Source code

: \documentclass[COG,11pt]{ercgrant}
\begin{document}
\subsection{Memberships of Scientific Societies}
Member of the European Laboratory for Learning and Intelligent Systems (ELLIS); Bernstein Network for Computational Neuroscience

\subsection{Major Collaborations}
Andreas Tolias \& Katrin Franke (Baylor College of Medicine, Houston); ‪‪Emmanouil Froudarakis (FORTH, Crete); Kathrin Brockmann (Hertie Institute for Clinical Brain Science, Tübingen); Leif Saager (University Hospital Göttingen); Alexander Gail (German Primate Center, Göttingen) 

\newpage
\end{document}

※

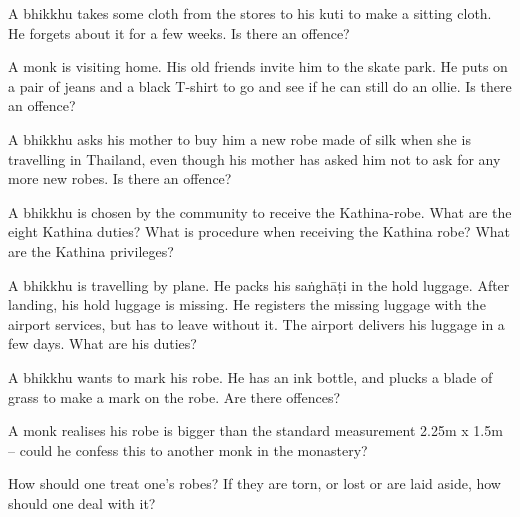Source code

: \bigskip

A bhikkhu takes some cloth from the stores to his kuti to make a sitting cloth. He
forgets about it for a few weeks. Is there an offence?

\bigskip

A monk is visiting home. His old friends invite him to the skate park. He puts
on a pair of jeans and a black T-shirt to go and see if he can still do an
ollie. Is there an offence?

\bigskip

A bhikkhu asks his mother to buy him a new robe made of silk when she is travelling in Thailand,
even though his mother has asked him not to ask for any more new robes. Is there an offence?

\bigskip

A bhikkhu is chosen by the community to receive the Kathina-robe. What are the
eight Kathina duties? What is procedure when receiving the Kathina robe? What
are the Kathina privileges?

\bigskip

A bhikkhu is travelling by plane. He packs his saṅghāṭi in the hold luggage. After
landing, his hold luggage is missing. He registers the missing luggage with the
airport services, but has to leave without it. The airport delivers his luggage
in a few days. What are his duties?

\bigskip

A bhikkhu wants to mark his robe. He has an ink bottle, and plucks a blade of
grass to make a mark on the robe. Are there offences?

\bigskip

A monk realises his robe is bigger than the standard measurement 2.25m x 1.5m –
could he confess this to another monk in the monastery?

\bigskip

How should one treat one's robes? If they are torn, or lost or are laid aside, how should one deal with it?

※

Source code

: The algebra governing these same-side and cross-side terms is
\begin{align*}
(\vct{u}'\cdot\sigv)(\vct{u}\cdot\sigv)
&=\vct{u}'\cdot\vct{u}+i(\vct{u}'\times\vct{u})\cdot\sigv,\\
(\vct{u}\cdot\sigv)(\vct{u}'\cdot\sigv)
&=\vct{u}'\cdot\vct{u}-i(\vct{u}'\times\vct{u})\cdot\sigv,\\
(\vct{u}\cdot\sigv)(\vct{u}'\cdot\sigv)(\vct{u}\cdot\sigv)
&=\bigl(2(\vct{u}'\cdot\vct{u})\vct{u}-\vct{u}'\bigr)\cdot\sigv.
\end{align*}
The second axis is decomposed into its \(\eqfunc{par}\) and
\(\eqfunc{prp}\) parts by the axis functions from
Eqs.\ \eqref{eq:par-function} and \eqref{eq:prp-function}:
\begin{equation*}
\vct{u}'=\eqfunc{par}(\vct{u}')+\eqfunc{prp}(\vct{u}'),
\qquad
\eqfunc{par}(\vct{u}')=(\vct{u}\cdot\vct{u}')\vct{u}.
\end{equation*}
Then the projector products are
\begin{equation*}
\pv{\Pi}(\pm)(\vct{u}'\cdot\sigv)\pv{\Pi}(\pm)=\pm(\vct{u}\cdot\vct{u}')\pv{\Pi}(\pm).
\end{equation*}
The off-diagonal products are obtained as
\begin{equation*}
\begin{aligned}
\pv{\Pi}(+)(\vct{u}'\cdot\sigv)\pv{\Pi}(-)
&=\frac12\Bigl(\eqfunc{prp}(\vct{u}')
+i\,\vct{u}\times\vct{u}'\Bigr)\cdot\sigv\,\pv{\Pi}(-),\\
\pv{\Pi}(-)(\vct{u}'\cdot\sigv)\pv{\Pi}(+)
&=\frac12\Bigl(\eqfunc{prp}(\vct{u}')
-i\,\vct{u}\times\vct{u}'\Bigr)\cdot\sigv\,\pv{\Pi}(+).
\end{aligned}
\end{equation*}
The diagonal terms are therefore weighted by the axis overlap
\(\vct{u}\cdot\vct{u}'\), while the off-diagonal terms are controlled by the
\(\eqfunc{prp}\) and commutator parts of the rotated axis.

※

**ASSIGNMENT**: In the listing above, find the line with "are the Kathina privileges?" and the line with "A bhikkhu wants", then print exactly those two lines and every line between them, and nothing more.

**TASK OUTPUT**:
are the Kathina privileges?

\bigskip

A bhikkhu is travelling by plane. He packs his saṅghāṭi in the hold luggage. After
landing, his hold luggage is missing. He registers the missing luggage with the
airport services, but has to leave without it. The airport delivers his luggage
in a few days. What are his duties?

\bigskip

A bhikkhu wants to mark his robe. He has an ink bottle, and plucks a blade of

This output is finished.